In London, New York and Paris, a Giant Office Bet Is Going Wrong

As companies around the world insist on only the very best and newest office blocks, Korean real-estate investors look especially vulnerable to the impact.

(Bloomberg) — A trip to the restaurant that sits atop the No. 1 Poultry office block in London’s financial district is a chance to experience firsthand the Tale of Two Cities that’s upending the commercial real-estate market.

From the vantage point of the Coq d’Argent you can gaze out at a forest of new skyscrapers that developers hope will bring in big rents and even bigger prices. For the South Korean owners of the older WeWork-occupied building down below, the future looks far bleaker.

Taking in the view, Kaela Fenn Smith — ex-executive at property giant Land Securities, and now managing director of CBRE Group’s ESG consultancy — speaks of the “huge flight to quality” transforming the office market where only “the truly grade-A space” will do. Her comments come as flawless environmental credentials become a must for corporate renters, many of whom are thinking about downsizing because of the WFH revolution.

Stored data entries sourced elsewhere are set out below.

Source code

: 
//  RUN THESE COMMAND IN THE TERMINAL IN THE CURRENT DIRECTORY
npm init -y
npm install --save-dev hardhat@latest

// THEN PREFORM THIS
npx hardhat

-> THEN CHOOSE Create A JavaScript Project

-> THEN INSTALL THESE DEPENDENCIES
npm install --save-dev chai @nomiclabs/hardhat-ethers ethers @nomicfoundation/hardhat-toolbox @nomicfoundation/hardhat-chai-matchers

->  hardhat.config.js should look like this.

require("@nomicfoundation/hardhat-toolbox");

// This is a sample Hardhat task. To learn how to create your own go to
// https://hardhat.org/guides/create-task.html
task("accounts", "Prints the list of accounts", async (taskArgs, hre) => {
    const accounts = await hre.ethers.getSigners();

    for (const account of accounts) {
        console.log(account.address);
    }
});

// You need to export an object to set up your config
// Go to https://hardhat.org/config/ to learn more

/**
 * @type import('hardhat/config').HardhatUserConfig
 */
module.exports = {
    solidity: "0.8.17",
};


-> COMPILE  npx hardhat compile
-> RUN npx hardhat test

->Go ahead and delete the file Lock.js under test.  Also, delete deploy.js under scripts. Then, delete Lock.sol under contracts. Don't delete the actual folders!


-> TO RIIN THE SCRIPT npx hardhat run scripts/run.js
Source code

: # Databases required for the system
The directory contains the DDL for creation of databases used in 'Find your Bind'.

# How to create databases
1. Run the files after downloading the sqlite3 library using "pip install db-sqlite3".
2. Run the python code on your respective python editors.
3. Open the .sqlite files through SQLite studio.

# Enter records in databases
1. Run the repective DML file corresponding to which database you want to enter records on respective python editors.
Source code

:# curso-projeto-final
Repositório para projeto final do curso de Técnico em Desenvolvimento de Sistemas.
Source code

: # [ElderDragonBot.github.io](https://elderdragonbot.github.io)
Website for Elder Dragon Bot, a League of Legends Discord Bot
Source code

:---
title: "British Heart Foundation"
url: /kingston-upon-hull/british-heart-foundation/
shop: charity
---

This “super-prime” stampede might be a boon to owners of those gleaming modern towers, but it’s bad news for older places like No. 1 Poultry. In big cities everywhere, owners of these B-list office blocks face the prospect of wildly expensive refurbs — or depressed sales.

South Korean investors, who’ve been on a five-year binge on this second tier of commercial buildings, look particularly exposed. Seoul’s Hana Alternative Asset Management is preparing to put the Poultry site back up for sale, people with knowledge of the process say. Its estimated worth is £125 million ($164 million), according to the same people — about a third less than Hana paid.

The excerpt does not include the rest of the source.